(Saved entries)
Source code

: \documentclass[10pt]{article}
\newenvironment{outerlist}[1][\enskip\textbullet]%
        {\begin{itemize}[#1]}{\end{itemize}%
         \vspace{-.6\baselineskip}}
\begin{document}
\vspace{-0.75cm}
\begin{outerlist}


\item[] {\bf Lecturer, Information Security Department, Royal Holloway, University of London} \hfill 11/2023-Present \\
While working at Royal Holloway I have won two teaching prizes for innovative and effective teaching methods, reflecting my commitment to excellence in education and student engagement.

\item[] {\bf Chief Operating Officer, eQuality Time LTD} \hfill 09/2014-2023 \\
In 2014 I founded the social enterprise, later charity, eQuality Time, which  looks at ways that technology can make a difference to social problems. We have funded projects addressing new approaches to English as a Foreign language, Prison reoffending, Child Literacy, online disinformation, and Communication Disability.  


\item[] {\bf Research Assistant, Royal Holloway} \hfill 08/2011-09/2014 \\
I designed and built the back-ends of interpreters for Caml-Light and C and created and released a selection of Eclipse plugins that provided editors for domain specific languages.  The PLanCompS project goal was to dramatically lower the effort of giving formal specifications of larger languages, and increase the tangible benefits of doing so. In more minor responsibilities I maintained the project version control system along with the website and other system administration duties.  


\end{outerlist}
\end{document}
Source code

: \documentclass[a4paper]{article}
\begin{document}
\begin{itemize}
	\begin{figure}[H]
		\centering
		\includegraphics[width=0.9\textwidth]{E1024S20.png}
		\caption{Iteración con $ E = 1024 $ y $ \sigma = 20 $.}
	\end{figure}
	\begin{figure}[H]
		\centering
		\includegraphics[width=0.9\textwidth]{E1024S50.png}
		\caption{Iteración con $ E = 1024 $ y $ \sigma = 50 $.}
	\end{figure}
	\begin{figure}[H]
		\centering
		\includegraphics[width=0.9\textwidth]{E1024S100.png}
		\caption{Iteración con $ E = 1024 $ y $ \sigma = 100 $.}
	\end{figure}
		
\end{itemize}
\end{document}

| Problem |
Lines holding "width": copy each one from the records above.

| Result |
		\includegraphics[width=0.9\textwidth]{E1024S20.png}
		\includegraphics[width=0.9\textwidth]{E1024S50.png}
		\includegraphics[width=0.9\textwidth]{E1024S100.png}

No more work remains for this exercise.